[Items listed in a dataset]
= = =

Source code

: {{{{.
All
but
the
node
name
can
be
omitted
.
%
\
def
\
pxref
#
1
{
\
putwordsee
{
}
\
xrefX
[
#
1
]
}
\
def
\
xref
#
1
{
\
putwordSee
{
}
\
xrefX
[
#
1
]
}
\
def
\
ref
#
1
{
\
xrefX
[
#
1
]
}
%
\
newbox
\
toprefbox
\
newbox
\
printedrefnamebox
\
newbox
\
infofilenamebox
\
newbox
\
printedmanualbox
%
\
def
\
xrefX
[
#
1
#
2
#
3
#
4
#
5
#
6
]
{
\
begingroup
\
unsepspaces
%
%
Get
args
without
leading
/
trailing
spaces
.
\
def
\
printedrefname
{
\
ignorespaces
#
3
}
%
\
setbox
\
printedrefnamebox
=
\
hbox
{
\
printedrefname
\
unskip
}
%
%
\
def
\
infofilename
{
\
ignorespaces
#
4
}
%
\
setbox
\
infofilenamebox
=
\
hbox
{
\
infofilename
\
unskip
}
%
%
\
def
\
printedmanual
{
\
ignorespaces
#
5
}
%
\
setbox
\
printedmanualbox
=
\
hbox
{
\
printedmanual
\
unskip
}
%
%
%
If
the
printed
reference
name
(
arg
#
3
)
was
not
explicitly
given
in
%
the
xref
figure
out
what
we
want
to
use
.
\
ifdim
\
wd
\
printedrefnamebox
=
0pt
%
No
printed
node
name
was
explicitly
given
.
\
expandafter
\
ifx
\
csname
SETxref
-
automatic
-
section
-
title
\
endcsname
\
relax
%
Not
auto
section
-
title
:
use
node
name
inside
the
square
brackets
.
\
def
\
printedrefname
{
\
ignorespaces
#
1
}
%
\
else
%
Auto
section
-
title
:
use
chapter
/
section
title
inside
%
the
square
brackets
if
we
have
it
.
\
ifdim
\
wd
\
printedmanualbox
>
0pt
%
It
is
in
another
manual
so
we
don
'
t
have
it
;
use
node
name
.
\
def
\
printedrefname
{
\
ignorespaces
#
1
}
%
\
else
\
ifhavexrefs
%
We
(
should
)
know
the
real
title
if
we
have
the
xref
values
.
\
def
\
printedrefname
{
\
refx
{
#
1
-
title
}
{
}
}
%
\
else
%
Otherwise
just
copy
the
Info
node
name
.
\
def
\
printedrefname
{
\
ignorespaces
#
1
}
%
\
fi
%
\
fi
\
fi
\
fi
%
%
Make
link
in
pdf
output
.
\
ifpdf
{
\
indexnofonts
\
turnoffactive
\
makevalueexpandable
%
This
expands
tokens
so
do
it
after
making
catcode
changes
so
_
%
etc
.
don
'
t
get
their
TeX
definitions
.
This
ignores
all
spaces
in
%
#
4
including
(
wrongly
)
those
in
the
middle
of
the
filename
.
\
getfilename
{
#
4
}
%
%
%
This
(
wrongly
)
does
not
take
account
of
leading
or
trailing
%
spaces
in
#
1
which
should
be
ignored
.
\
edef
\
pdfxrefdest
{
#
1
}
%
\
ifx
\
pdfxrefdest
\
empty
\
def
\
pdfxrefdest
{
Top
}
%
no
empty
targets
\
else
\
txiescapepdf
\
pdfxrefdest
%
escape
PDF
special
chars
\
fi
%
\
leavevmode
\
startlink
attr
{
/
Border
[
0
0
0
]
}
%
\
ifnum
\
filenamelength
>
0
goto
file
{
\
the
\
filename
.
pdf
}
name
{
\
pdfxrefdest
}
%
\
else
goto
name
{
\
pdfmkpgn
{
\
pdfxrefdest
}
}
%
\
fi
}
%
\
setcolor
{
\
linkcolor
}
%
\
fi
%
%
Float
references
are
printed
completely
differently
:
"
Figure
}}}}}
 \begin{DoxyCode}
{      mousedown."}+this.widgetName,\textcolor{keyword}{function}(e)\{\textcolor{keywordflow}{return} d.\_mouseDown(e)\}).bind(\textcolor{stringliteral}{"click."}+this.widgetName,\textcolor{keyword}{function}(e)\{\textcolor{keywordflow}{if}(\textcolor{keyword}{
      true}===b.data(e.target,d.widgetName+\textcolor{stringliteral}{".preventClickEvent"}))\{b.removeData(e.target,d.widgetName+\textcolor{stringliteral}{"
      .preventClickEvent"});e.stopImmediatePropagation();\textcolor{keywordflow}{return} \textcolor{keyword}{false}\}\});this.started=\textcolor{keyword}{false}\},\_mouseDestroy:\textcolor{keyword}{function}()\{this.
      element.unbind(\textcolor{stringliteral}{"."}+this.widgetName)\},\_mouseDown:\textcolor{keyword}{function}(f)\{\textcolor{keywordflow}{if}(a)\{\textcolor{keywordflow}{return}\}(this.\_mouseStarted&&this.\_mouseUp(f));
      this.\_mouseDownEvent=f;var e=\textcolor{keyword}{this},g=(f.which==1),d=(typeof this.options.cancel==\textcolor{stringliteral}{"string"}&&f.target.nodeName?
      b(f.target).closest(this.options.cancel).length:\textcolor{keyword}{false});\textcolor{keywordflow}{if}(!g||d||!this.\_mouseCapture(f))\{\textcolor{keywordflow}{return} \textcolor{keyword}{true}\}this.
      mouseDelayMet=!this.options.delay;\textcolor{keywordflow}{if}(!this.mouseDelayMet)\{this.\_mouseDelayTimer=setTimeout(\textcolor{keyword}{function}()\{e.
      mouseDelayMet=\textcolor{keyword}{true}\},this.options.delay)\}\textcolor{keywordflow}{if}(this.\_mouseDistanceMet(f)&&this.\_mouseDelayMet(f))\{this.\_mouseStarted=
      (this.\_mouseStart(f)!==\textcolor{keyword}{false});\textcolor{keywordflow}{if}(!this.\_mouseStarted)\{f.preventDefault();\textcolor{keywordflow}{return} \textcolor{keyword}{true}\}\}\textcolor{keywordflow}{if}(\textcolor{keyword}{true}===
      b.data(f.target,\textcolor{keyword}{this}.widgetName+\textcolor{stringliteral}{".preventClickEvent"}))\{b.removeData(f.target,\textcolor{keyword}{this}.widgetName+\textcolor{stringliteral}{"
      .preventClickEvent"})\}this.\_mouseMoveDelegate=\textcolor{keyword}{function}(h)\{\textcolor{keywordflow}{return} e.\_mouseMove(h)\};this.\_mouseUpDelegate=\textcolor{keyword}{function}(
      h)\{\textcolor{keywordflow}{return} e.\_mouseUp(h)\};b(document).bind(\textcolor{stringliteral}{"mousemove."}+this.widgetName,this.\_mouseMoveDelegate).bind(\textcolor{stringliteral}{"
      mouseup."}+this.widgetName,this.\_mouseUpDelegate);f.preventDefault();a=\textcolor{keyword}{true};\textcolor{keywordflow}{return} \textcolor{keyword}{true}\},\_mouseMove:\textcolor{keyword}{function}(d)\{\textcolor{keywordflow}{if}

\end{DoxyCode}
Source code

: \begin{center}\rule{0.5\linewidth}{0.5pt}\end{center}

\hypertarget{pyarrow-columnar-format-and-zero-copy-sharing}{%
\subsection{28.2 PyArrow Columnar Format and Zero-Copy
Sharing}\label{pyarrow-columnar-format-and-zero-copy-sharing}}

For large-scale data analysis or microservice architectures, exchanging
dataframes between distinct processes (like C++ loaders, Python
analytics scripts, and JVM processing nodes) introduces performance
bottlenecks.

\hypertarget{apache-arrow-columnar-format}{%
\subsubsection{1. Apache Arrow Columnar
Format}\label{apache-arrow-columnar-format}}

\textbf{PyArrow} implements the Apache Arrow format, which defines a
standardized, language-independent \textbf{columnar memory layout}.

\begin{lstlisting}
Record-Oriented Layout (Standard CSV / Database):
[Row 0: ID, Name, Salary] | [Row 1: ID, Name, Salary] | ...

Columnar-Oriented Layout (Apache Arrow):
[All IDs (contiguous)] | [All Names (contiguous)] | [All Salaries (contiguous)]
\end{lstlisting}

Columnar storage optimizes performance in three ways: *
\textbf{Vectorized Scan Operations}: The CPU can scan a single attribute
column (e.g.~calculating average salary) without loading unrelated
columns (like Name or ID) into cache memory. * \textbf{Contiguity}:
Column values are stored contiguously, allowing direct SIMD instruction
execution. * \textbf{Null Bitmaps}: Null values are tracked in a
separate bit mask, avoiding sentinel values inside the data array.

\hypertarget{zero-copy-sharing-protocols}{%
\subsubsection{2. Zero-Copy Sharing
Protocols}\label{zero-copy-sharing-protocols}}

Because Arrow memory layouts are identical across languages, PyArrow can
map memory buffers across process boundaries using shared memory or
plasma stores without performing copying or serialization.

= = =

Every line in the entries above that mentions the word "without" must be shown.

without
column (e.g.~calculating average salary) without loading unrelated
plasma stores without performing copying or serialization.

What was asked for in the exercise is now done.